Exercise details - Report how many lines of the listing below include the word "InterpolationMode". Give nothing but the number.

*** Data extracts Section Begins ***

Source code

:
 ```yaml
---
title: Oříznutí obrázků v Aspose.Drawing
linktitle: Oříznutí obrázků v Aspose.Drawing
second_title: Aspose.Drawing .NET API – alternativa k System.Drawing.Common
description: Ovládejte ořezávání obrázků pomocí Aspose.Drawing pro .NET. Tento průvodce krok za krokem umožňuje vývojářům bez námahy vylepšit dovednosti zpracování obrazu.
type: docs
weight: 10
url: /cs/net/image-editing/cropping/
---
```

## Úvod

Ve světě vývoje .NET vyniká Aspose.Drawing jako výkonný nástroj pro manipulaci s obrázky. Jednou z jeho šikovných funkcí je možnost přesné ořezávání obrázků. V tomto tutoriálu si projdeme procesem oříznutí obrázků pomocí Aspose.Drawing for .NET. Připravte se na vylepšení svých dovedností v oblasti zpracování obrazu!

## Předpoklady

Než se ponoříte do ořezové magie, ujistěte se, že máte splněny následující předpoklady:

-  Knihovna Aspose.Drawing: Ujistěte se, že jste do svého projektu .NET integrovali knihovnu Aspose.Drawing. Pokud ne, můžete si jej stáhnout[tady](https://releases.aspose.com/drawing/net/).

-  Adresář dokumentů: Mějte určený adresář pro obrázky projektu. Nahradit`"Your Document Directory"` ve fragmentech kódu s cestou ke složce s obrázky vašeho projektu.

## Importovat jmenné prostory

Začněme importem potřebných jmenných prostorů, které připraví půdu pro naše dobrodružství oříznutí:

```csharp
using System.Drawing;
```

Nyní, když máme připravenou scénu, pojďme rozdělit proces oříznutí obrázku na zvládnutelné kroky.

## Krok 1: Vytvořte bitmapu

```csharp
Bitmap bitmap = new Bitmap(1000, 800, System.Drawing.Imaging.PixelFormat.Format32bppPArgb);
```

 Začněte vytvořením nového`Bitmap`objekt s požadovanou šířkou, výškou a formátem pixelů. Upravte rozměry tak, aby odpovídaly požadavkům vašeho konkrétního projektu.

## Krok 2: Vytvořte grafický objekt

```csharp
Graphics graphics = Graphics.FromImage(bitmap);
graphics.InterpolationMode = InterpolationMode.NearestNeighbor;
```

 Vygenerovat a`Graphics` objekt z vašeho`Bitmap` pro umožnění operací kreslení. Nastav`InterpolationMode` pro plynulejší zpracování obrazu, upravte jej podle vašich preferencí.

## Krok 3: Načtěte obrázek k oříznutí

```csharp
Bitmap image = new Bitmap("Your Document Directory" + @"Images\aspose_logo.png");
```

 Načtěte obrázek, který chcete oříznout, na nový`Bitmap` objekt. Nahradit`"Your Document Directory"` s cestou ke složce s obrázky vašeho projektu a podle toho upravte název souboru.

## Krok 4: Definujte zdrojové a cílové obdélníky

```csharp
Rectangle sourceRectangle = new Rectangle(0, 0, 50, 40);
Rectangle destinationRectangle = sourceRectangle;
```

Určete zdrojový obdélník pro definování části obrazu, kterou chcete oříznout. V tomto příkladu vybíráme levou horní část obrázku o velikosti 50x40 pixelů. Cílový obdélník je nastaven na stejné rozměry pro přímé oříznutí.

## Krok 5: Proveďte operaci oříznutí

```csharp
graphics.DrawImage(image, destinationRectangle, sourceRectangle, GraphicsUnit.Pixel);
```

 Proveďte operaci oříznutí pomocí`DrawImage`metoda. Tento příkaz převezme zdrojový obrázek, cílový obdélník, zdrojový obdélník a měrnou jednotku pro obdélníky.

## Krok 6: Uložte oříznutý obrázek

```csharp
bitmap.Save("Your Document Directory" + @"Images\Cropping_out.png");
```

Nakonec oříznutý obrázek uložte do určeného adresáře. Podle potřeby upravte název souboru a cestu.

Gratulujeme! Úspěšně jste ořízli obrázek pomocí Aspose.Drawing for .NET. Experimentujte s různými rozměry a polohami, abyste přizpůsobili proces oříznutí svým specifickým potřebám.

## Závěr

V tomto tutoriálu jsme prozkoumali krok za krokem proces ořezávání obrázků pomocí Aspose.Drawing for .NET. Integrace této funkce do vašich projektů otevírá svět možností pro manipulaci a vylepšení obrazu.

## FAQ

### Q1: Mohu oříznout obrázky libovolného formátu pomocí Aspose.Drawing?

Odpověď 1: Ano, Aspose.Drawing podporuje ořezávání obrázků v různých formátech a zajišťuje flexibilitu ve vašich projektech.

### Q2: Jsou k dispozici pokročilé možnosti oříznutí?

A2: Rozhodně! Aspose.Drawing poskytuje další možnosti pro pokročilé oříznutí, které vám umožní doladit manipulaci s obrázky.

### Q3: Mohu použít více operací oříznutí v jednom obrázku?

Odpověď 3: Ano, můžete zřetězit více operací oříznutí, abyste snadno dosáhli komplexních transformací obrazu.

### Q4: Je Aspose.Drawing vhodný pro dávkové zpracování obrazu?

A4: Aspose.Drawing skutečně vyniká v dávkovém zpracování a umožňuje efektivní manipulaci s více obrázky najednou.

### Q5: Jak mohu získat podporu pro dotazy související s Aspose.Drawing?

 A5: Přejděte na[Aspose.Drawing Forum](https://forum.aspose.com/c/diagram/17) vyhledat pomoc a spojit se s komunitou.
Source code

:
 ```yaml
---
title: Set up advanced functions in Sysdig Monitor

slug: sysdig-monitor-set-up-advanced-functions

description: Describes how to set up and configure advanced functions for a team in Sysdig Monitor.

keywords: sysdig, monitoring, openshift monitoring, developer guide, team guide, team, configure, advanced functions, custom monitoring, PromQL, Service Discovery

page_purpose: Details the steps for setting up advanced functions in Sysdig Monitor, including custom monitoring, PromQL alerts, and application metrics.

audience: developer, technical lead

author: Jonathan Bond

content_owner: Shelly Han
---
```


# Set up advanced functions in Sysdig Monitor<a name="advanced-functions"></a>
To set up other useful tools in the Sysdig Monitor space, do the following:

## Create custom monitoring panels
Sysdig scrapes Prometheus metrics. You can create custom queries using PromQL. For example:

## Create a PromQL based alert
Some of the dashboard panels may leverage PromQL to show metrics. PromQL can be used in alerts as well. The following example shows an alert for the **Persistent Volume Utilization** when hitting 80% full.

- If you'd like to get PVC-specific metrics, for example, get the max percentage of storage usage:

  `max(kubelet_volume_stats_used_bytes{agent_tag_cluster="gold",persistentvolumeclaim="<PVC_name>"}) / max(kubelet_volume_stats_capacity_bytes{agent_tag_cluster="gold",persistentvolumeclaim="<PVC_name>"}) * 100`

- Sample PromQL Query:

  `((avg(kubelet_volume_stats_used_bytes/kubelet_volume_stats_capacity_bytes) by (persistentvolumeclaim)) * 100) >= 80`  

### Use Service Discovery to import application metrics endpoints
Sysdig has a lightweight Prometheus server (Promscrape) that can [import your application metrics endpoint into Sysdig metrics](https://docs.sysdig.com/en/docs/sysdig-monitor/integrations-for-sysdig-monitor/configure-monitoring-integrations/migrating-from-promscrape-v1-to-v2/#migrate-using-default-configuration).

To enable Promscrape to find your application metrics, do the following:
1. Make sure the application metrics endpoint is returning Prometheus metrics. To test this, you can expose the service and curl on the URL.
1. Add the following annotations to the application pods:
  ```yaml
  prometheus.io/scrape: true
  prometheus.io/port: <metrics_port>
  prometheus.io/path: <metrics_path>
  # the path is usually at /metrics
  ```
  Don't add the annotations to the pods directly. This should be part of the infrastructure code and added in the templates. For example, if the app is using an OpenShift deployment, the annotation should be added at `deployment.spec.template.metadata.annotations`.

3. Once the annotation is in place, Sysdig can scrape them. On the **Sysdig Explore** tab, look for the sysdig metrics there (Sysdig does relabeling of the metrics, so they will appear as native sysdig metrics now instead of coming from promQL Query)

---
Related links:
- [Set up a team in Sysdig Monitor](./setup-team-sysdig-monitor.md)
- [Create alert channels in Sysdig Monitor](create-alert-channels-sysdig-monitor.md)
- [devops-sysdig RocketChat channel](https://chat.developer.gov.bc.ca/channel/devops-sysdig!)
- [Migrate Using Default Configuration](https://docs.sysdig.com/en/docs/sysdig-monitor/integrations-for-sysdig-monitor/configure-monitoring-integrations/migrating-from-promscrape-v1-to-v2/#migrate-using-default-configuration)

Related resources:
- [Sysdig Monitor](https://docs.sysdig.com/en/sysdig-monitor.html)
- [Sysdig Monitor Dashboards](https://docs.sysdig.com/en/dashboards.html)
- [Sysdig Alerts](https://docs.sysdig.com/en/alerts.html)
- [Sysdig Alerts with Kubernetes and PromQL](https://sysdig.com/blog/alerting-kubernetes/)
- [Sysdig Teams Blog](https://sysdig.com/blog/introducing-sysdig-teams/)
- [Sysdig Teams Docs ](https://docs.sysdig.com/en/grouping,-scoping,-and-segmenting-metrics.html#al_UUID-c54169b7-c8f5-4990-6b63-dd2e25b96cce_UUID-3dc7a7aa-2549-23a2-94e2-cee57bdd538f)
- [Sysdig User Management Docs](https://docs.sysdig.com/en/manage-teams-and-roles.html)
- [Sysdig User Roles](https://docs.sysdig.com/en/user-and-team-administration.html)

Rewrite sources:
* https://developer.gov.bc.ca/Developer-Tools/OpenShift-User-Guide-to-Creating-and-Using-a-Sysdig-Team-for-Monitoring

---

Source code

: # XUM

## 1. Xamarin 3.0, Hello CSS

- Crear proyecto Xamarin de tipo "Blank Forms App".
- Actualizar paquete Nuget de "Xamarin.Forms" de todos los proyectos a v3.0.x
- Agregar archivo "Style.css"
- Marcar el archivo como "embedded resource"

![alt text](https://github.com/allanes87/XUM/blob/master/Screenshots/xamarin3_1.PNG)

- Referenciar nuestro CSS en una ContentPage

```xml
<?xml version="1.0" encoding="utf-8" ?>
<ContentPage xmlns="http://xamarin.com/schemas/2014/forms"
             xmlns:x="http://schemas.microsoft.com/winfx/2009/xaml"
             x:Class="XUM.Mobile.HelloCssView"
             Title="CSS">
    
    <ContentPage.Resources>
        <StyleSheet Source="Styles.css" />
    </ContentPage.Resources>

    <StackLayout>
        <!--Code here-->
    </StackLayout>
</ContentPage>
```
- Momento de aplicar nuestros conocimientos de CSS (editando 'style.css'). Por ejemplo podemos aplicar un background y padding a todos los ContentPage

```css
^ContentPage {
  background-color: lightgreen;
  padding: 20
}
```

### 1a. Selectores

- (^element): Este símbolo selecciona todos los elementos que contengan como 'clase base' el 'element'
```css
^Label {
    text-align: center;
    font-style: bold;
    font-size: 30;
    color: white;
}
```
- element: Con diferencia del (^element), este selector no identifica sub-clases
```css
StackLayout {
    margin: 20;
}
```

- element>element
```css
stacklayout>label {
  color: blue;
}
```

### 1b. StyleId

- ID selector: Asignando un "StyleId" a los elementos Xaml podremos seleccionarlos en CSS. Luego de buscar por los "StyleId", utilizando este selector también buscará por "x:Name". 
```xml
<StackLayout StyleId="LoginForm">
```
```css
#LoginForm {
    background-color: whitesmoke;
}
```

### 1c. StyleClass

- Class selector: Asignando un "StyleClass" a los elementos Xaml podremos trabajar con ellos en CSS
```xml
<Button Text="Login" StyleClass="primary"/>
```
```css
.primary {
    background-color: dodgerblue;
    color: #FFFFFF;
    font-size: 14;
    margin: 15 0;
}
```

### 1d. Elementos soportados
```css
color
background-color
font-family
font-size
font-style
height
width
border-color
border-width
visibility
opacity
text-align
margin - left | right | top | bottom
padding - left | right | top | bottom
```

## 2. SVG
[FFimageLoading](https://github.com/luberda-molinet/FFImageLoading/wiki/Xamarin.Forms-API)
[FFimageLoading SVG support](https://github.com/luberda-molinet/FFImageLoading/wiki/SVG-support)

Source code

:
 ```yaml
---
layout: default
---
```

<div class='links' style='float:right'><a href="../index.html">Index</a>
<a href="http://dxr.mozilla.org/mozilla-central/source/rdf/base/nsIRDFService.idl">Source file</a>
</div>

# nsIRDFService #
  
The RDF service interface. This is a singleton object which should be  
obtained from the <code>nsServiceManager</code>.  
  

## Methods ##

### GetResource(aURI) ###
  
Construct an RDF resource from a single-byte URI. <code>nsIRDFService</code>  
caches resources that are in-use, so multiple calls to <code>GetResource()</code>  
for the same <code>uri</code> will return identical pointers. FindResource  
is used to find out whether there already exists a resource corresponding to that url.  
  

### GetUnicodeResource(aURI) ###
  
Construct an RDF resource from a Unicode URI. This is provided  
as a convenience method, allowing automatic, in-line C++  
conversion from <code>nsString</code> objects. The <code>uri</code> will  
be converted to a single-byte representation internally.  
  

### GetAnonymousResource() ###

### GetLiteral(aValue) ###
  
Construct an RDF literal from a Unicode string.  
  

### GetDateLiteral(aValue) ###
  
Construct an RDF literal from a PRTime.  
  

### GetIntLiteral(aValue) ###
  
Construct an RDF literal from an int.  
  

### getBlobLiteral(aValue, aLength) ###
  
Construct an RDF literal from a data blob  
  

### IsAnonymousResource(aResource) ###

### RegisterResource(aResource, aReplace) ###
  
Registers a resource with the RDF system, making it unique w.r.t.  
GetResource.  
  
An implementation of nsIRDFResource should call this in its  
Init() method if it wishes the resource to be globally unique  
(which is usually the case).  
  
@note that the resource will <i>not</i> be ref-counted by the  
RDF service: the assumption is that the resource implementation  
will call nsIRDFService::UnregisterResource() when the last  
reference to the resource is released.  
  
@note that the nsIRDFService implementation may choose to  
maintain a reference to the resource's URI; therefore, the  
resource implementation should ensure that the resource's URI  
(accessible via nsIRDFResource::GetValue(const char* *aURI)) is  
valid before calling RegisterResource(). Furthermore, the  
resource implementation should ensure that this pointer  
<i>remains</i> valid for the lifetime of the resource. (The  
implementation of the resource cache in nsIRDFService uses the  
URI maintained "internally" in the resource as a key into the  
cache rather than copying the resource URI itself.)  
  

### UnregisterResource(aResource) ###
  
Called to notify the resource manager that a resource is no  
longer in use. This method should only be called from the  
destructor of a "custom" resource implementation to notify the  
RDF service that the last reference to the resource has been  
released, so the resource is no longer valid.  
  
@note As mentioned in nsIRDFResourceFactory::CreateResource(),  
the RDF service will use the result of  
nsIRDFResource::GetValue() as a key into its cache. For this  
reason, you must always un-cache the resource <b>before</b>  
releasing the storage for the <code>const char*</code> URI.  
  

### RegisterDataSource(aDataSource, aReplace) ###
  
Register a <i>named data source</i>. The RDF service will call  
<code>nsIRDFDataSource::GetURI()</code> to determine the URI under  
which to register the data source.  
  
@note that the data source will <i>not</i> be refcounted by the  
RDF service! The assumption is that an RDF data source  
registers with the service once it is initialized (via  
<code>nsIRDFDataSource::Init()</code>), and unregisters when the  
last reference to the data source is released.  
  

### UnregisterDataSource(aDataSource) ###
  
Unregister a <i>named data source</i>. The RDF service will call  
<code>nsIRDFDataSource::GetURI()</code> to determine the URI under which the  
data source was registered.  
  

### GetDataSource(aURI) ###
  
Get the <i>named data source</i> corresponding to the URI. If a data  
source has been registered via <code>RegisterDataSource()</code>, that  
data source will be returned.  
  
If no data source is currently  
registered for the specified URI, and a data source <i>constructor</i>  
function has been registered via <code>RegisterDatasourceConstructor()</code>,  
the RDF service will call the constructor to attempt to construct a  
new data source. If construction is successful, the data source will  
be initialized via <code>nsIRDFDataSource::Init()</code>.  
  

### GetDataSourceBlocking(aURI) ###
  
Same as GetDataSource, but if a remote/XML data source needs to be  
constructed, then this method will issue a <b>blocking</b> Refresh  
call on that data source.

*** Data extracts Section Ends ***

Answer section - 2